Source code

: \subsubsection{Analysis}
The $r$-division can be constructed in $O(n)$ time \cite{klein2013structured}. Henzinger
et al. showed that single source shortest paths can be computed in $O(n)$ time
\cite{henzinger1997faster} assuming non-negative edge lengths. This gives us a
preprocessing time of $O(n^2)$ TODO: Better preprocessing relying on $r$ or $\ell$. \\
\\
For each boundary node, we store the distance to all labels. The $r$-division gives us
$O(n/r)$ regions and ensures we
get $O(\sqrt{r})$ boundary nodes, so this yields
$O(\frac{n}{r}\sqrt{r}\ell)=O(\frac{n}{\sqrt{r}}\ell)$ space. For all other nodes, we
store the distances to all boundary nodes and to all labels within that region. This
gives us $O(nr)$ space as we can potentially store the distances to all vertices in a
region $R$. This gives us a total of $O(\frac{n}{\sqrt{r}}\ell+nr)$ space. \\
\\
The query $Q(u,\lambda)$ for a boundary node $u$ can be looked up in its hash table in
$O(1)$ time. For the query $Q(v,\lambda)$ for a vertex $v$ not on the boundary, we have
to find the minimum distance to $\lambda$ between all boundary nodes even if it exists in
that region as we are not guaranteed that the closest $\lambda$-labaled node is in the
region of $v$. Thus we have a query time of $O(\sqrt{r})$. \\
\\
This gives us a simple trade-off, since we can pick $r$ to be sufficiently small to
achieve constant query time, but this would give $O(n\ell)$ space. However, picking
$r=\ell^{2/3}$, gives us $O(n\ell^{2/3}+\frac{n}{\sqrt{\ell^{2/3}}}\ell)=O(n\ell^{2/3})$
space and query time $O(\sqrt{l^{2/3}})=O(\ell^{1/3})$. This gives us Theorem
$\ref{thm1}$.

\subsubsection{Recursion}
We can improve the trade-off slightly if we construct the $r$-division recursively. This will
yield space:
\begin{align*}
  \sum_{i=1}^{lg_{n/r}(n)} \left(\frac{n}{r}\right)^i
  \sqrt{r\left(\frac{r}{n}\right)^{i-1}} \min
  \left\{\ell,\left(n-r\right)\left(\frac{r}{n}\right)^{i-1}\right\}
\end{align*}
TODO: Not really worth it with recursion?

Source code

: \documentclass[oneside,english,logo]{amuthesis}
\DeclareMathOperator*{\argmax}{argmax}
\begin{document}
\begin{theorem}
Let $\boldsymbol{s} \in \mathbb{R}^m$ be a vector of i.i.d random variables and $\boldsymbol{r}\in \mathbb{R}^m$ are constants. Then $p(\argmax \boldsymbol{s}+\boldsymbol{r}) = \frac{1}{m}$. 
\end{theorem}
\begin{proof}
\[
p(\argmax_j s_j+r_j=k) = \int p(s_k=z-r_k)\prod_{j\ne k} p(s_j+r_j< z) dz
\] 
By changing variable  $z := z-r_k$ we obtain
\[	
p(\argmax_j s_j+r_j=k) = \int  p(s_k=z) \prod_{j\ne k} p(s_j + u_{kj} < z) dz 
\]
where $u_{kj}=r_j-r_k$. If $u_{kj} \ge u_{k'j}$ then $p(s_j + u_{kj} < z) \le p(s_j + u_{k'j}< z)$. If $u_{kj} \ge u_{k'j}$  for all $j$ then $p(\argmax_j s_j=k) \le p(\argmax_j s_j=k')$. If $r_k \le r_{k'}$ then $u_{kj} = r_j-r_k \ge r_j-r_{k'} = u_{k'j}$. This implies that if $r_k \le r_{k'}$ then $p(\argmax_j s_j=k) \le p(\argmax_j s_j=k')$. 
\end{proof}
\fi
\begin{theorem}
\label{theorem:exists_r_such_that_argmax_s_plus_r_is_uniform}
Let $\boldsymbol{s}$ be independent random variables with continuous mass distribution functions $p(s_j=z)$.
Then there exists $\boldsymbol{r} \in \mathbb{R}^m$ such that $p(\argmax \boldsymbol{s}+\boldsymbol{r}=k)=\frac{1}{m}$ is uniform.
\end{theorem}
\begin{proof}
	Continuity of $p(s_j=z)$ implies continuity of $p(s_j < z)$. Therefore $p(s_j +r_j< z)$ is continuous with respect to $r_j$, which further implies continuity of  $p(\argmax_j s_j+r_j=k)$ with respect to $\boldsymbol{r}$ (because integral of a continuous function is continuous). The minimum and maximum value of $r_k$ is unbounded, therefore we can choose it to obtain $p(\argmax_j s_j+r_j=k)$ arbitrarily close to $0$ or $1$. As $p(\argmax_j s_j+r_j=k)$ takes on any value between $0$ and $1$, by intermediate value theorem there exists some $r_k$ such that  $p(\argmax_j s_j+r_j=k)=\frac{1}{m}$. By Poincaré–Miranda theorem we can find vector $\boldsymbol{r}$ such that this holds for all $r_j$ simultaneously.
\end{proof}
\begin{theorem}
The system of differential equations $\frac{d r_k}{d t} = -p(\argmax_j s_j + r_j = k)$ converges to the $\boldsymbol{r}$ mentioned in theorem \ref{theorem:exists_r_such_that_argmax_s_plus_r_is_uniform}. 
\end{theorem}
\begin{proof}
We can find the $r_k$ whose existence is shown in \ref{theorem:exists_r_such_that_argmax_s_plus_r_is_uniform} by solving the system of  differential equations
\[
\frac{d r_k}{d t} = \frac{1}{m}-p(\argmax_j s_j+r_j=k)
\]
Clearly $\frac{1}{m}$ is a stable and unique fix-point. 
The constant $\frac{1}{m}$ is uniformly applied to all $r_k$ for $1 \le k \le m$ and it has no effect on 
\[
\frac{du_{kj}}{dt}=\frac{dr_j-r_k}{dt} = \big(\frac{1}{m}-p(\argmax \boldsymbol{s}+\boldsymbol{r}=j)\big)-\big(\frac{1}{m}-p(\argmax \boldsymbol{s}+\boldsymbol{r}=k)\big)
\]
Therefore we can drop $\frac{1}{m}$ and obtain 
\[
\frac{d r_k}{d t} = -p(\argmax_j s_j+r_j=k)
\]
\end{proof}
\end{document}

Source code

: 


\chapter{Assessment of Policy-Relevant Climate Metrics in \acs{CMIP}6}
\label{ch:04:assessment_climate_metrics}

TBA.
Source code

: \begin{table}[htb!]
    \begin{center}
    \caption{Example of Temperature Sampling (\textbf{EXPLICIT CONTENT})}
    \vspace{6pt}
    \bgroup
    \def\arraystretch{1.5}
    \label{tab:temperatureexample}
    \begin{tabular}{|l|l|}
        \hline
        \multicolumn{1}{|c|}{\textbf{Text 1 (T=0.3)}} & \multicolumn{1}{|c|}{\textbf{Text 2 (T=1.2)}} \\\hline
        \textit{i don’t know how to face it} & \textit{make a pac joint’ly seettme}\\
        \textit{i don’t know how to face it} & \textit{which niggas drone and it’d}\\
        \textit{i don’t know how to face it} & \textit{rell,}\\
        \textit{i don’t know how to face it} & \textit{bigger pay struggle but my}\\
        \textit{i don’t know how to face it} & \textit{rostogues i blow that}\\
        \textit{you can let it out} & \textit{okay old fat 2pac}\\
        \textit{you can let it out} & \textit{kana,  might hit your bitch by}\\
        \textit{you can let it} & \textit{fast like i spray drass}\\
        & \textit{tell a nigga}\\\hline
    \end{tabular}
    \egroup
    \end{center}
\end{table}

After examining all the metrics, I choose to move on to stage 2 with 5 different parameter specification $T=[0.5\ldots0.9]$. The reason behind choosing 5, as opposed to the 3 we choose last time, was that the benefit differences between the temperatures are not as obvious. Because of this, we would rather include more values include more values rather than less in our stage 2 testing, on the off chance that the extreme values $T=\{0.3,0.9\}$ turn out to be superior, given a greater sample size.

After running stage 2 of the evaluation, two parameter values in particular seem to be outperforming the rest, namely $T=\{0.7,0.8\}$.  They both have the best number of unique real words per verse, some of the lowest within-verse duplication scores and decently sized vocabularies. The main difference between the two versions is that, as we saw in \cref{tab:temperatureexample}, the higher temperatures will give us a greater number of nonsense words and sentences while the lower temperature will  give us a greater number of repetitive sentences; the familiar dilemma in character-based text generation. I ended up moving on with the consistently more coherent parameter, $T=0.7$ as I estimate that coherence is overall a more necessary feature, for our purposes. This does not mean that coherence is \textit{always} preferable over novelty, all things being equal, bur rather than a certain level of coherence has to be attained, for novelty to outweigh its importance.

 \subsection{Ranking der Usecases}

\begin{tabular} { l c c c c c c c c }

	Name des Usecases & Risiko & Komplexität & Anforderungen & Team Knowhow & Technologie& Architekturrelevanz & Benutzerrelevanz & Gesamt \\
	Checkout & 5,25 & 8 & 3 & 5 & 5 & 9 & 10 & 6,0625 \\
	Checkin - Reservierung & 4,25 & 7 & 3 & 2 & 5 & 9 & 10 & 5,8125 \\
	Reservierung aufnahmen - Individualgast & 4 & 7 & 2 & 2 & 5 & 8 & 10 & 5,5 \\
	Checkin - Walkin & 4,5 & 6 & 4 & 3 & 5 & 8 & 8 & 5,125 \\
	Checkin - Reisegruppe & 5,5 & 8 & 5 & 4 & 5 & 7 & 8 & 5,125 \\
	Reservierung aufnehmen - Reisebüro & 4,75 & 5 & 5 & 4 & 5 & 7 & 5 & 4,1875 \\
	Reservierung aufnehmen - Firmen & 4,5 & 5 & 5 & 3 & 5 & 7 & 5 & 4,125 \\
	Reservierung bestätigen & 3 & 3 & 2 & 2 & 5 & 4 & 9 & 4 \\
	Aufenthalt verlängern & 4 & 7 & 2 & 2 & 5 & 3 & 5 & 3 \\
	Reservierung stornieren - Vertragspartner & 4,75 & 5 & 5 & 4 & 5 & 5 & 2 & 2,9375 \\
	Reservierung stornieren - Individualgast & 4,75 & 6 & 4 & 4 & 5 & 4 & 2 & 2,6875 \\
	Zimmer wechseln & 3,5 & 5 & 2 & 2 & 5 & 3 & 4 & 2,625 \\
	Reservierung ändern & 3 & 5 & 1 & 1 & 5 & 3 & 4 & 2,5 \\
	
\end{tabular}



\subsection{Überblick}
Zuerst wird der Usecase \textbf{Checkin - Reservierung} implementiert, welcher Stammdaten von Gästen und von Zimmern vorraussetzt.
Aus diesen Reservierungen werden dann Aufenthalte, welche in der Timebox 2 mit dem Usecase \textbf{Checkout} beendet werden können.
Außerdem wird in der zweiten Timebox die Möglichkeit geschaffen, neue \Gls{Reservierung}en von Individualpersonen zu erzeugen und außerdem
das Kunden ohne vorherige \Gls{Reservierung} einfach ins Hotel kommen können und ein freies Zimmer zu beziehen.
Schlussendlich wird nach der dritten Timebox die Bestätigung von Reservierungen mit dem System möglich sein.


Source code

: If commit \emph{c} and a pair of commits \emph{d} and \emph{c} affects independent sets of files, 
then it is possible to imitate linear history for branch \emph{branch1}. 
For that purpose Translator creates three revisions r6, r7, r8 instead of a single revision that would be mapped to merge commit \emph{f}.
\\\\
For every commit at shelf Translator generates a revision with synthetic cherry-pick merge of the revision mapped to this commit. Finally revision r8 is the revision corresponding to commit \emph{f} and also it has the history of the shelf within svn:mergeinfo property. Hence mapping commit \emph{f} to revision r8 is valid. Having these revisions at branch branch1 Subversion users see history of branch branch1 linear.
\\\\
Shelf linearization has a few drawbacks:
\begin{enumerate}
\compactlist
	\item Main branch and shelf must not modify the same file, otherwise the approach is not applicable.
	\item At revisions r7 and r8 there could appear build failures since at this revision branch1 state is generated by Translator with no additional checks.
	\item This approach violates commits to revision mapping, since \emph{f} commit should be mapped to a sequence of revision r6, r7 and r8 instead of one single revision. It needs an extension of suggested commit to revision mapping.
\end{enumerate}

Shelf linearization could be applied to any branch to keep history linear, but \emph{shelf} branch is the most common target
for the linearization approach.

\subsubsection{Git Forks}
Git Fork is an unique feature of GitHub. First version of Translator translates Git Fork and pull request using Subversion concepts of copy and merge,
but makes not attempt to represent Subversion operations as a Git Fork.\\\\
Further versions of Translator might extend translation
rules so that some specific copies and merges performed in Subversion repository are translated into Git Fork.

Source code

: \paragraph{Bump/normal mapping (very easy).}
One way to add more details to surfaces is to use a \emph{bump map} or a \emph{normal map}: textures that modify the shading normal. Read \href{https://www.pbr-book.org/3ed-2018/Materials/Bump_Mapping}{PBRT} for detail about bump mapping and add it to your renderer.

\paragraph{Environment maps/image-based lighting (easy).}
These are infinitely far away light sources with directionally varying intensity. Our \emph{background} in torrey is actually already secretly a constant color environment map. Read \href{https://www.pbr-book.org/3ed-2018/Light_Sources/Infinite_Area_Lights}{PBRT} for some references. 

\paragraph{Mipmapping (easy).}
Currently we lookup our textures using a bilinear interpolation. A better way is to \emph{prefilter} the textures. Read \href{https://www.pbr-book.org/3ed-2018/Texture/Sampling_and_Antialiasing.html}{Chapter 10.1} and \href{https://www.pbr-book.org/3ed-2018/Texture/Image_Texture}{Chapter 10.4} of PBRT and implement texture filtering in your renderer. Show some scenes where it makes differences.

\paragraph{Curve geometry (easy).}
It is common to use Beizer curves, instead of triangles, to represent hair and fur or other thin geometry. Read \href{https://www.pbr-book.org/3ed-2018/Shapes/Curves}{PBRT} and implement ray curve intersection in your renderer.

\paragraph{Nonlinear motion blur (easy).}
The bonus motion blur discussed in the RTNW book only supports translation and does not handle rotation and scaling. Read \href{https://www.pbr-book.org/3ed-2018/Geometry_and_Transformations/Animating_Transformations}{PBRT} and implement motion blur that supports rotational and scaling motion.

********

In the listing above, locate the line with "Checkin - Reisegruppe" and the line with "Reservierung bestätigen &", then extract exactly those lines and every line between them, and nothing more.

◆ Task solution
	Checkin - Reisegruppe & 5,5 & 8 & 5 & 4 & 5 & 7 & 8 & 5,125 \\
	Reservierung aufnehmen - Reisebüro & 4,75 & 5 & 5 & 4 & 5 & 7 & 5 & 4,1875 \\
	Reservierung aufnehmen - Firmen & 4,5 & 5 & 5 & 3 & 5 & 7 & 5 & 4,125 \\
	Reservierung bestätigen & 3 & 3 & 2 & 2 & 5 & 4 & 9 & 4 \\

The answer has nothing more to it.